Fewer players in US healthcare industry due to Mergers and Acquisitions
Effects of Mergers and Acquisitions (M&As) on The Quality of Healthcare and Costs in America
- Published on April 26, 2019 on LINKEDIN
Sunil Wimalawansa, MD,PhD,DSc.,Executive MBA
The Affordable Care Act (ACA) provides a unique opportunity to obtain health insurance for those who could not afford it previously. However, health premiums continue to rise at multiple times that of the rate of inflation. Actions by the healthcare industry, including pharmaceutical corporations, force insurance companies to excessively increase premiums. These costs have been passed on to the consumers either through increased hospital bills or insurance premiums.

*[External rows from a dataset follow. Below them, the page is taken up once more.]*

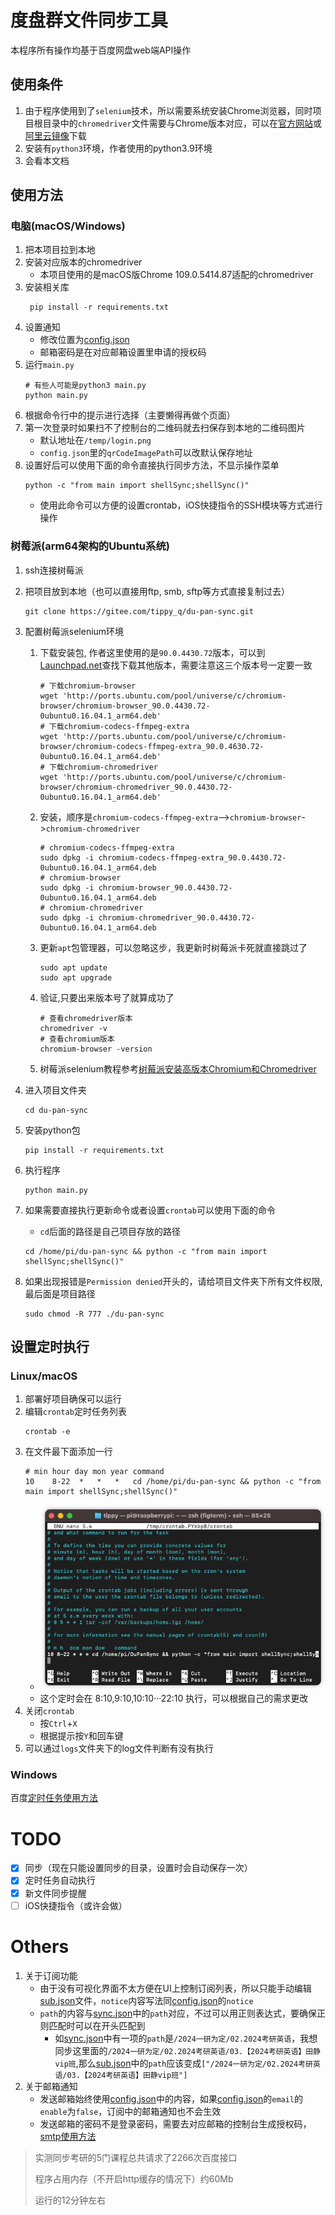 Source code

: # 度盘群文件同步工具

本程序所有操作均基于百度网盘web端API操作

## 使用条件

1. 由于程序使用到了`selenium`技术，所以需要系统安装Chrome浏览器，同时项目根目录中的`chromedriver`文件需要与Chrome版本对应，可以在[官方网站](http://chromedriver.storage.googleapis.com/index.html)或[阿里云镜像](https://registry.npmmirror.com/binary.html?path=chromedriver/)下载
2. 安装有`python3`环境，作者使用的python3.9环境
3. 会看本文档

## 使用方法

### 电脑(macOS/Windows)

1. 把本项目拉到本地
2. 安装对应版本的chromedriver
   - 本项目使用的是macOS版Chrome 109.0.5414.87适配的chromedriver
3. 安装相关库
   ```shell
    pip install -r requirements.txt
    ```
4. 设置通知
   - 修改位置为[config.json](./config.json)
   - 邮箱密码是在对应邮箱设置里申请的授权码
5. 运行`main.py`
   ```shell
   # 有些人可能是python3 main.py
   python main.py
    ```
6. 根据命令行中的提示进行选择（主要懒得再做个页面）
7. 第一次登录时如果扫不了控制台的二维码就去扫保存到本地的二维码图片
   - 默认地址在`/temp/login.png`
   - `config.json`里的`qrCodeImagePath`可以改默认保存地址
8. 设置好后可以使用下面的命令直接执行同步方法，不显示操作菜单
   ```shell
   python -c "from main import shellSync;shellSync()"
   ```
   - 使用此命令可以方便的设置crontab，iOS快捷指令的SSH模块等方式进行操作

### 树莓派(arm64架构的Ubuntu系统)

1. ssh连接树莓派
2. 把项目放到本地（也可以直接用ftp, smb, sftp等方式直接复制过去）
   ```shell
   git clone https://gitee.com/tippy_q/du-pan-sync.git
   ```

3. 配置树莓派selenium环境
   1. 下载安装包, 作者这里使用的是`90.0.4430.72`版本，可以到[Launchpad.net](http://ports.ubuntu.com/pool/universe/c/chromium-browser/)查找下载其他版本，需要注意这三个版本号一定要一致
      ```shell
      # 下载chromium-browser
      wget 'http://ports.ubuntu.com/pool/universe/c/chromium-browser/chromium-browser_90.0.4430.72-0ubuntu0.16.04.1_arm64.deb'
      # 下载chromium-codecs-ffmpeg-extra
      wget 'http://ports.ubuntu.com/pool/universe/c/chromium-browser/chromium-codecs-ffmpeg-extra_90.0.4630.72-0ubuntu0.16.04.1_arm64.deb'
      # 下载chromium-chromedriver
      wget 'http://ports.ubuntu.com/pool/universe/c/chromium-browser/chromium-chromedriver_90.0.4430.72-0ubuntu0.16.04.1_arm64.deb'
      ```
      
   2. 安装，顺序是`chromium-codecs-ffmpeg-extra`–>`chromium-browser`->`chromium-chromedriver`
      ```shell
      # chromium-codecs-ffmpeg-extra
      sudo dpkg -i chromium-codecs-ffmpeg-extra_90.0.4430.72-0ubuntu0.16.04.1_arm64.deb
      # chromium-browser
      sudo dpkg -i chromium-browser_90.0.4430.72-0ubuntu0.16.04.1_arm64.deb
      # chromium-chromedriver
      sudo dpkg -i chromium-chromedriver_90.0.4430.72-0ubuntu0.16.04.1_arm64.deb
      ```
      
   3. 更新`apt`包管理器，可以忽略这步，我更新时树莓派卡死就直接跳过了
      ```shell
      sudo apt update
      sudo apt upgrade
      ```
      
   4. 验证,只要出来版本号了就算成功了
      ```shell
      # 查看chromedriver版本
      chromedriver -v
      # 查看chromium版本
      chromium-browser -version
      ```
   5. 树莓派selenium教程参考[树莓派安装高版本Chromium和Chromedriver](https://blog.csdn.net/weixin_43890033/article/details/122313492)
4. 进入项目文件夹
   ```shell
   cd du-pan-sync
   ```
5. 安装python包
   ```shell
   pip install -r requirements.txt
   ```

6. 执行程序
   ```shell
   python main.py
   ```

7. 如果需要直接执行更新命令或者设置`crontab`可以使用下面的命令
   - `cd`后面的路径是自己项目存放的路径 
   ```shell
   cd /home/pi/du-pan-sync && python -c "from main import shellSync;shellSync()"
   ```
   
8. 如果出现报错是`Permission denied`开头的，请给项目文件夹下所有文件权限,最后面是项目路径
   ```shell
   sudo chmod -R 777 ./du-pan-sync
   ```
   
## 设置定时执行

### Linux/macOS

1. 部署好项目确保可以运行
2. 编辑`crontab`定时任务列表
   ```shell
   crontab -e
   ```
3. 在文件最下面添加一行
   ```shell
   # min hour day mon year command
   10    8-22  *   *   *   cd /home/pi/du-pan-sync && python -c "from main import shellSync;shellSync()"
   ```
   - ![crontab](./temp/crontab.png)
   - 这个定时会在 8:10,9:10,10:10···22:10 执行，可以根据自己的需求更改
4. 关闭`crontab`
   - 按`Ctrl`+`X`
   - 根据提示按`Y`和回车键
5. 可以通过`logs`文件夹下的log文件判断有没有执行

### Windows

百度[定时任务使用方法](https://blog.csdn.net/weixin_46279624/article/details/127221744)

# TODO
- [x] 同步（现在只能设置同步的目录，设置时会自动保存一次）
- [x] 定时任务自动执行
- [x] 新文件同步提醒
- [ ] iOS快捷指令（或许会做）

# Others
1. 关于订阅功能
   - 由于没有可视化界面不太方便在UI上控制订阅列表，所以只能手动编辑[sub.json](./temp/sub.json)文件，`notice`内容写法同[config.json](./config.json)的`notice`
   - `path`的内容与[sync.json](./temp/sync.json)中的`path`对应，不过可以用正则表达式，要确保正则匹配时可以在开头匹配到
     - 如[sync.json](./temp/sync.json)中有一项的`path`是`/2024一研为定/02.2024考研英语`，我想同步这里面的`/2024一研为定/02.2024考研英语/03.【2024考研英语】田静vip班`,那么[sub.json](./temp/sub.json)中的`path`应该变成`["/2024一研为定/02.2024考研英语/03.【2024考研英语】田静vip班"]`
2. 关于邮箱通知
   - 发送邮箱始终使用[config.json](./config.json)中的内容，如果[config.json](./config.json)的`email`的`enable`为`false`，订阅中的邮箱通知也不会生效
   - 发送邮箱的密码不是登录密码，需要去对应邮箱的控制台生成授权码，[smtp使用方法](http://service.mail.qq.com/detail?search=smtp)

> 实测同步考研的5门课程总共请求了2266次百度接口
> 
> 程序占用内存（不开启http缓存的情况下）约60Mb
> 
> 运行的12分钟左右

The gradual elimination of competition in healthcare-related industries has given few suppliers oligopolistic control over price, leading to escalating costs for consumers. Despite the political fustian, the choices and the access to healthcare are declining while the cost of premiums is skyrocketing for the consumers. Over-regulations by the ACA has forced hospitals and the insurance industry to transform themselves into mergers and acquisitions (M&As) to increase their survival and profitability.
M&As AND INCREASING HEALTHCARE COSTS
One of the stated goals of M&As is to increase profitability while reducing costs for consumers through synergies. However, prices charged by hospitals and pharmaceutical and medical device companies have disproportionately increased. Consequently, profits for the corporations and stakeholders have amplified, and executive salaries and stock options have soared. Wall Street has cheered but Main Street has suffered.

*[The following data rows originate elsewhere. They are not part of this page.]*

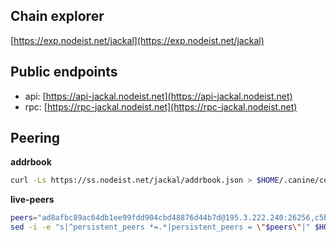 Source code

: ## Chain explorer
[https://exp.nodeist.net/jackal](https://exp.nodeist.net/jackal)

## Public endpoints

* api: [https://api-jackal.nodeist.net](https://api-jackal.nodeist.net)
* rpc: [https://rpc-jackal.nodeist.net](https://rpc-jackal.nodeist.net)

## Peering

**addrbook**
```bash
curl -Ls https://ss.nodeist.net/jackal/addrbook.json > $HOME/.canine/config/addrbook.json
```

**live-peers**
```bash
peers="ad8afbc89ac64db1ee99fdd904cbd48876d44b7d@195.3.222.240:26256,c5b43622ecd7413dd41905f6f8f5b5befd299ced@65.109.65.210:32656,c2842c76779913e05fa4256e3caab852e1782951@202.61.194.254:60756,9bcaee1ad957fa75f60a6dd9d8870e53220794a9@104.37.187.214:60756,e0740626622af6f64c5c71cc8a2723bfc7eedf66@99.241.52.117:26456,d9bfa29e0cf9c4ce0cc9c26d98e5d97228f93b0b@65.109.88.38:37656,ee2ef67b49cbc7b4af7ff0b7321870a5d9ae69a5@65.108.138.80:17556,0daa5dcda773b1d3842ba2881cf27aab519a2cac@54.36.108.222:28656,af774f532cf4b53528b0c418d01dbec549207841@162.19.84.205:26656,519f2b648a2a8794ac33b195f39b6d836e09f8f2@131.153.154.13:26656,f3b96273f3b1a7d2594851badd4302f16db81cfa@23.29.55.92:26656,13cf937bc1525c587fa82b441013995238d68a6e@143.42.114.129:26656,55bbee79c024a5032222ee4cac0d932c4033c63a@142.132.209.97:26656,976d837d399c0914cca7ba81fcd554b1f3d7a7bd@216.209.198.116:26656"
sed -i -e "s|^persistent_peers *=.*|persistent_peers = \"$peers\"|" $HOME/.canine/config/config.toml
```
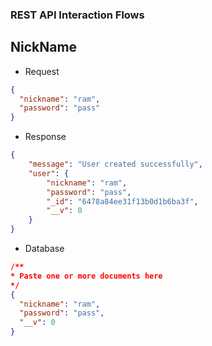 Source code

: ### REST API Interaction Flows
## NickName
- Request
```json
{
  "nickname": "ram",
  "password": "pass"
}

```
- Response
```json
{
    "message": "User created successfully",
    "user": {
        "nickname": "ram",
        "password": "pass",
        "_id": "6478a84ee31f13b0d1b6ba3f",
        "__v": 0
    }
}
```
- Database
```json
/** 
* Paste one or more documents here
*/
{
  "nickname": "ram",
  "password": "pass",
  "__v": 0
}
```



  
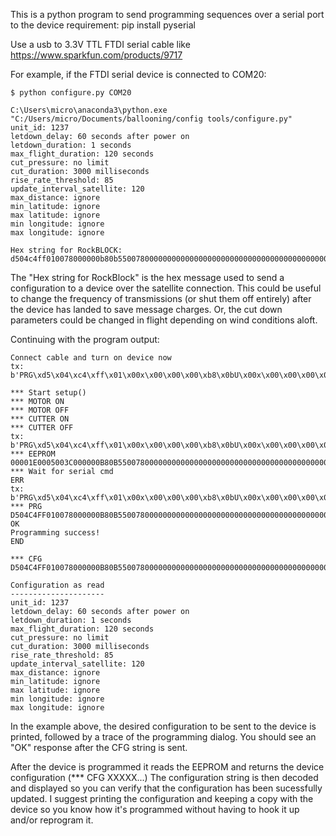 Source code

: This is a python program to send programming sequences over a serial port to the device
requirement: pip install pyserial

Use a usb to 3.3V TTL FTDI serial cable like https://www.sparkfun.com/products/9717

For example, if the FTDI serial device is connected to COM20:

```text
$ python configure.py COM20

C:\Users\micro\anaconda3\python.exe "C:/Users/micro/Documents/ballooning/config tools/configure.py" 
unit_id: 1237
letdown_delay: 60 seconds after power on
letdown_duration: 1 seconds
max_flight_duration: 120 seconds
cut_pressure: no limit
cut_duration: 3000 milliseconds
rise_rate_threshold: 85
update_interval_satellite: 120
max_distance: ignore
min_latitude: ignore
max latitude: ignore
min longitude: ignore
max longitude: ignore

Hex string for RockBLOCK: d504c4ff010078000000b80b550078000000000000000000000000000000000000000000
```
The "Hex string for RockBlock" is the hex message used
to send a configuration to a device over the satellite connection.  This could be useful to change the frequency of transmissions (or
shut them off entirely) after the device has landed to save message charges.  Or, the cut down parameters could
be changed in flight depending on wind conditions aloft.

Continuing with the program output:
```text
Connect cable and turn on device now
tx: b'PRG\xd5\x04\xc4\xff\x01\x00x\x00\x00\x00\xb8\x0bU\x00x\x00\x00\x00\x00\x00\x00\x00\x00\x00\x00\x00\x00\x00\x00\x00\x00\x00\x00\x00\x00\x00'

*** Start setup()
*** MOTOR ON
*** MOTOR OFF
*** CUTTER ON
*** CUTTER OFF
tx: b'PRG\xd5\x04\xc4\xff\x01\x00x\x00\x00\x00\xb8\x0bU\x00x\x00\x00\x00\x00\x00\x00\x00\x00\x00\x00\x00\x00\x00\x00\x00\x00\x00\x00\x00\x00\x00'
*** EEPROM 00001E0005003C000000B80B550078000000000000000000000000000000000000000000
*** Wait for serial cmd
ERR
tx: b'PRG\xd5\x04\xc4\xff\x01\x00x\x00\x00\x00\xb8\x0bU\x00x\x00\x00\x00\x00\x00\x00\x00\x00\x00\x00\x00\x00\x00\x00\x00\x00\x00\x00\x00\x00\x00'
*** PRG D504C4FF010078000000B80B550078000000000000000000000000000000000000000000
OK
Programming success!
END

*** CFG D504C4FF010078000000B80B550078000000000000000000000000000000000000000000

Configuration as read
---------------------
unit_id: 1237
letdown_delay: 60 seconds after power on
letdown_duration: 1 seconds
max_flight_duration: 120 seconds
cut_pressure: no limit
cut_duration: 3000 milliseconds
rise_rate_threshold: 85
update_interval_satellite: 120
max_distance: ignore
min_latitude: ignore
max latitude: ignore
min longitude: ignore
max longitude: ignore

```
In the example above, the desired configuration to be sent to the device is printed, followed by a trace of the programming dialog.
You should see an "OK" response after the CFG string is sent.  

After the device is programmed it reads the EEPROM and returns the device configuration (*** CFG XXXXX...)  The configuration string is then
decoded and displayed so you can verify that the configuration has been sucessfully updated.  I suggest printing the configuration and keeping
a copy with the device so you know how it's programmed without having to hook it up and/or reprogram it.

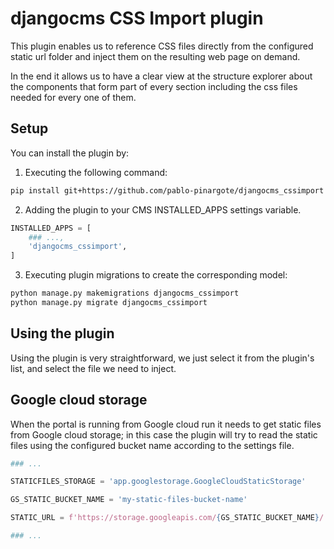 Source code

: # djangocms CSS Import plugin

This plugin enables us to reference CSS files directly from the configured static url folder and inject them on the resulting web page on demand.

In the end it allows us to have a clear view at the structure explorer about the components that form part of every section including the css files needed for every one of them.

## Setup

You can install the plugin by:

1. Executing the following command:

```bash
pip install git+https://github.com/pablo-pinargote/djangocms_cssimport
```

2. Adding the plugin to your CMS INSTALLED_APPS settings variable.

```python
INSTALLED_APPS = [
    ### ...,
    'djangocms_cssimport',
]
```

3. Executing plugin migrations to create the corresponding model:

```bash
python manage.py makemigrations djangocms_cssimport
python manage.py migrate djangocms_cssimport
```

## Using the plugin

Using the plugin is very straightforward, we just select it from the plugin's list, and select the file we need to inject.

## Google cloud storage

When the portal is running from Google cloud run it needs to get static files from Google cloud storage; in this case the plugin will try to read the static files using the configured bucket name according to the settings file.

```python
### ...

STATICFILES_STORAGE = 'app.googlestorage.GoogleCloudStaticStorage'

GS_STATIC_BUCKET_NAME = 'my-static-files-bucket-name'

STATIC_URL = f'https://storage.googleapis.com/{GS_STATIC_BUCKET_NAME}/'

### ...
```


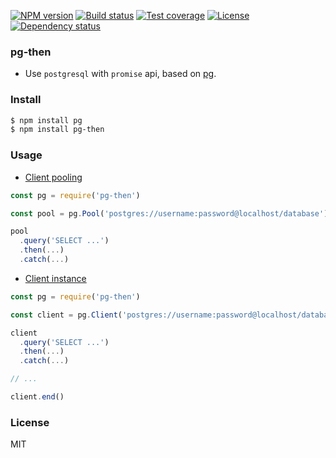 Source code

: 
[![NPM version][npm-img]][npm-url]
[![Build status][travis-img]][travis-url]
[![Test coverage][coveralls-img]][coveralls-url]
[![License][license-img]][license-url]
[![Dependency status][david-img]][david-url]

### pg-then

* Use `postgresql` with `promise` api, based on [pg](https://github.com/brianc/node-postgres).

### Install

```bash
$ npm install pg
$ npm install pg-then
```

### Usage

* [Client pooling](https://github.com/brianc/node-postgres#client-pooling)

```js
const pg = require('pg-then')

const pool = pg.Pool('postgres://username:password@localhost/database')

pool
  .query('SELECT ...')
  .then(...)
  .catch(...)
```

* [Client instance](https://github.com/brianc/node-postgres#client-instance)

```js
const pg = require('pg-then')

const client = pg.Client('postgres://username:password@localhost/database')

client
  .query('SELECT ...')
  .then(...)
  .catch(...)

// ...

client.end()
```

### License
MIT

[npm-img]: https://img.shields.io/npm/v/pg-then.svg?style=flat-square
[npm-url]: https://npmjs.org/package/pg-then
[travis-img]: https://img.shields.io/travis/coderhaoxin/pg-then.svg?style=flat-square
[travis-url]: https://travis-ci.org/coderhaoxin/pg-then
[coveralls-img]: https://img.shields.io/coveralls/coderhaoxin/pg-then.svg?style=flat-square
[coveralls-url]: https://coveralls.io/r/coderhaoxin/pg-then?branch=master
[license-img]: https://img.shields.io/badge/license-MIT-green.svg?style=flat-square
[license-url]: http://opensource.org/licenses/MIT
[david-img]: https://img.shields.io/david/coderhaoxin/pg-then.svg?style=flat-square
[david-url]: https://david-dm.org/coderhaoxin/pg-then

The resulting costs have been passed to consumers as rising insurance premiums, together with worthless deductibles, making personal health insurance un-affordable to many. These monopolistic mergers have created top-heavy giant entities that are out of touch with the reality and the customers. Population growth and aging and rising chronic disease incidences are the main components increasing healthcare costs. Following M&As, the highest growth in charges in the healthcare sector is in “inpatient hospital care;” this is where the management of consolidations are focused; at the same time preventative care is neglected, resulting increase in not only numbers but also seriousness of sicknesses increasing the Emergency Room attendances.
M&A increases healthcare costs:
The goals of consolidations are to reduce cost and increase profits. Examples of such M&As are the unions of Aetna and Humana and Anthem and Cigna. M&As are also occurring in specialty provider industries, pharmaceutical companies and medical device providers, and behavioral health companies. Although, the cost can be reduced though proper management, empirical evidence consistently shows that this has not been the case. Instead, the reduced competition has pushed up hospital fees without a cap.

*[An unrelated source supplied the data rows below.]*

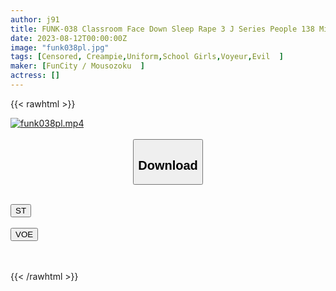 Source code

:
 ```yaml
---
author: j91
title: FUNK-038 Classroom Face Down Sleep Rape 3 J Series People 138 Minutes
date: 2023-08-12T00:00:00Z
image: "funk038pl.jpg"
tags: [Censored, Creampie,Uniform,School Girls,Voyeur,Evil	]
maker: [FunCity / Mousozoku  ]
actress: []
---
```



{{< rawhtml >}}

<div class="video" data-videoid="DZl1JDyXDZUkOdd">
    <a href="javascript:;">
        <img src="https://my.j91.asia/posts/funk038pl/funk038pl.jpg" width="WIDTH" height="HEIGHT" alt="funk038pl.mp4" loading="lazy">
    </a>
</div>

<script type="text/javascript" src="https://j91.asia/asset/on-demand-st.js"></script>

<br>
  <link rel="stylesheet" href="https://j91.asia/asset/bs5.css">
  
  <center>
  <button class="btn btn-primary" type="button" data-bs-toggle="collapse" data-bs-target=".multi-collapse" aria-expanded="false" aria-controls="multiCollapseExample1 multiCollapseExample2"><h2>Download</h2></button></center>
</p>
<div class="row">
  <div class="col">
    <div class="collapse multi-collapse" id="multiCollapseExample1">
      <div class="card card-body">
	      	      <br>
<div class="buttons">  
<a href="https://streamtape.to/v/DZl1JDyXDZUkOdd"><button class="btn-hover color-3"><i class="fa fa-download"></i> ST</button></a></div>
    </div>
  </div>
</div>
  <div class="col">
    <div class="collapse multi-collapse" id="multiCollapseExample2">
      <div class="card card-body">
	      <br>
<div class="buttons">
    <a href="https://voe.sx/ymnkvnlgx728"><button class="btn-hover color-9"><i class="fa fa-download"></i> VOE</button></a></div>
<br><br>
      </div>
    </div>
  </div>
</div>

{{< /rawhtml >}} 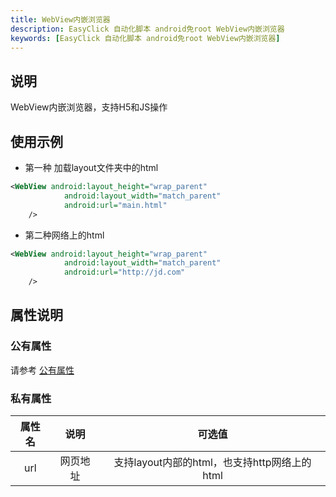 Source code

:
 ```yaml
---
title: WebView内嵌浏览器
description: EasyClick 自动化脚本 android免root WebView内嵌浏览器
keywords: [EasyClick 自动化脚本 android免root WebView内嵌浏览器]
---
```


## 说明
WebView内嵌浏览器，支持H5和JS操作
## 使用示例
- 第一种 加载layout文件夹中的html
```xml showLineNumbers
<WebView android:layout_height="wrap_parent"
            android:layout_width="match_parent"
            android:url="main.html"
    />
```

- 第二种网络上的html
```xml showLineNumbers
<WebView android:layout_height="wrap_parent"
            android:layout_width="match_parent"
            android:url="http://jd.com"
    />
```


## 属性说明

### 公有属性
请参考 [公有属性](/zh-cn/funcs/ui/ui-native-view.md#公有属性)

### 私有属性

| 属性名 | 说明 | 可选值 |
| :------: | :------: | :------: |
| url | 网页地址 | 支持layout内部的html，也支持http网络上的html |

Many regulations cause significant burdens to physicians to practice medicine. No legislator has the courage to enact a law to cap these out of control escalating costs, drug prices, or malpractice claims. These have worsened because of the lack of regulatory oversight. Health-related M&As have created a negative spiral of rising costs and customer dissatisfaction.
M&AS REDUCE THE QUALITY OF HEALTHCARE DELIVERY AND SATISFACTION OF PHYSICIANS AND CONSUMERS
The essential care needed by most people can and should be provided through primary care physicians (PCPs) and community-based health centers (CBHCs), not by hospital or specialists. This principle is applicable to all countries. PCP-base healthcare is provided at a fraction of the price charged by large hospital and giant conglomerates. Moreover, in larger hospital systems, patients compelled to see a different healthcare provider at each visit experience disruption in continuity of care. M&As have also reduced available options and eroded the quality of care to consumers.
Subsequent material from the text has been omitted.